··· Source material

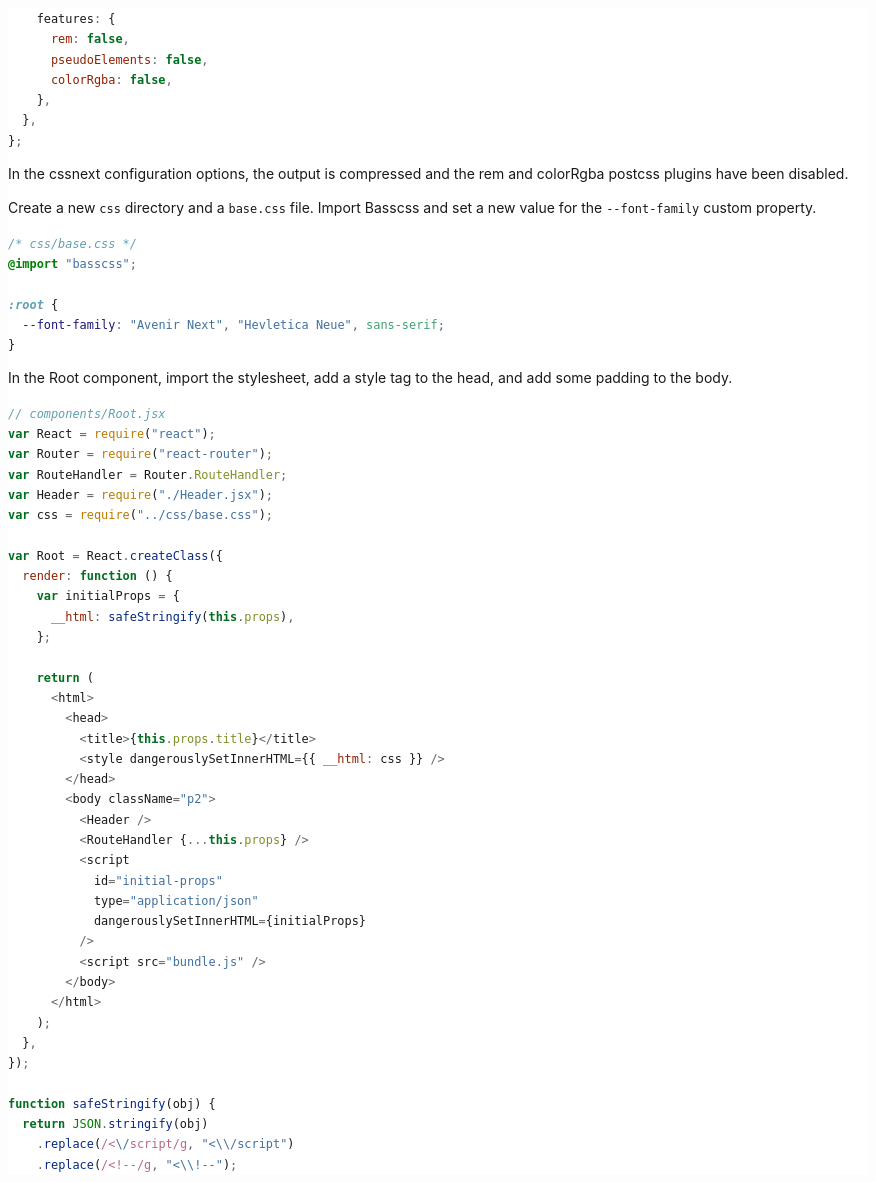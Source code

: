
 ```js
    features: {
      rem: false,
      pseudoElements: false,
      colorRgba: false,
    },
  },
};
```

In the cssnext configuration options, the output is compressed and the rem and colorRgba postcss plugins have been disabled.

Create a new `css` directory and a `base.css` file.
Import Basscss and set a new value for the `--font-family` custom property.

```css
/* css/base.css */
@import "basscss";

:root {
  --font-family: "Avenir Next", "Hevletica Neue", sans-serif;
}
```

In the Root component, import the stylesheet, add a style tag to the head, and add some padding to the body.

```js
// components/Root.jsx
var React = require("react");
var Router = require("react-router");
var RouteHandler = Router.RouteHandler;
var Header = require("./Header.jsx");
var css = require("../css/base.css");

var Root = React.createClass({
  render: function () {
    var initialProps = {
      __html: safeStringify(this.props),
    };

    return (
      <html>
        <head>
          <title>{this.props.title}</title>
          <style dangerouslySetInnerHTML={{ __html: css }} />
        </head>
        <body className="p2">
          <Header />
          <RouteHandler {...this.props} />
          <script
            id="initial-props"
            type="application/json"
            dangerouslySetInnerHTML={initialProps}
          />
          <script src="bundle.js" />
        </body>
      </html>
    );
  },
});

function safeStringify(obj) {
  return JSON.stringify(obj)
    .replace(/<\/script/g, "<\\/script")
    .replace(/<!--/g, "<\\!--");
```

······

Omit every picture, and otherwise quote the entries exactly.

* Result of the task:
Source code

:
 ```js
    features: {
      rem: false,
      pseudoElements: false,
      colorRgba: false,
    },
  },
};
```

In the cssnext configuration options, the output is compressed and the rem and colorRgba postcss plugins have been disabled.

Create a new `css` directory and a `base.css` file.
Import Basscss and set a new value for the `--font-family` custom property.

```css
/* css/base.css */
@import "basscss";

:root {
  --font-family: "Avenir Next", "Hevletica Neue", sans-serif;
}
```

In the Root component, import the stylesheet, add a style tag to the head, and add some padding to the body.

```js
// components/Root.jsx
var React = require("react");
var Router = require("react-router");
var RouteHandler = Router.RouteHandler;
var Header = require("./Header.jsx");
var css = require("../css/base.css");

var Root = React.createClass({
  render: function () {
    var initialProps = {
      __html: safeStringify(this.props),
    };

    return (
      <html>
        <head>
          <title>{this.props.title}</title>
          <style dangerouslySetInnerHTML={{ __html: css }} />
        </head>
        <body className="p2">
          <Header />
          <RouteHandler {...this.props} />
          <script
            id="initial-props"
            type="application/json"
            dangerouslySetInnerHTML={initialProps}
          />
          <script src="bundle.js" />
        </body>
      </html>
    );
  },
});

function safeStringify(obj) {
  return JSON.stringify(obj)
    .replace(/<\/script/g, "<\\/script")
    .replace(/<!--/g, "<\\!--");
```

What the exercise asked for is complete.